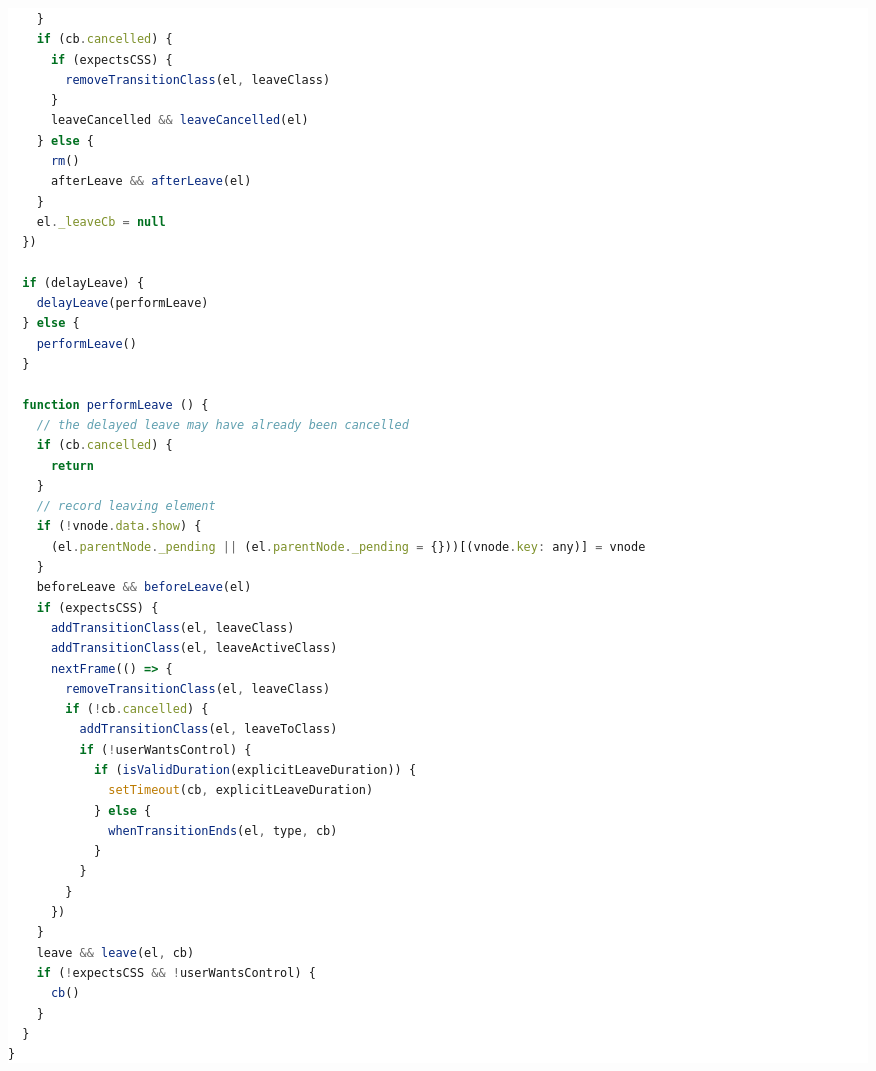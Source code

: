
 ```js
    }
    if (cb.cancelled) {
      if (expectsCSS) {
        removeTransitionClass(el, leaveClass)
      }
      leaveCancelled && leaveCancelled(el)
    } else {
      rm()
      afterLeave && afterLeave(el)
    }
    el._leaveCb = null
  })

  if (delayLeave) {
    delayLeave(performLeave)
  } else {
    performLeave()
  }

  function performLeave () {
    // the delayed leave may have already been cancelled
    if (cb.cancelled) {
      return
    }
    // record leaving element
    if (!vnode.data.show) {
      (el.parentNode._pending || (el.parentNode._pending = {}))[(vnode.key: any)] = vnode
    }
    beforeLeave && beforeLeave(el)
    if (expectsCSS) {
      addTransitionClass(el, leaveClass)
      addTransitionClass(el, leaveActiveClass)
      nextFrame(() => {
        removeTransitionClass(el, leaveClass)
        if (!cb.cancelled) {
          addTransitionClass(el, leaveToClass)
          if (!userWantsControl) {
            if (isValidDuration(explicitLeaveDuration)) {
              setTimeout(cb, explicitLeaveDuration)
            } else {
              whenTransitionEnds(el, type, cb)
            }
          }
        }
      })
    }
    leave && leave(el, cb)
    if (!expectsCSS && !userWantsControl) {
      cb()
    }
  }
}
```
**********
## Task requirements
Please determine how many lines of the listing above include the word "expectsCSS" and state only that number.

## Problem solution
3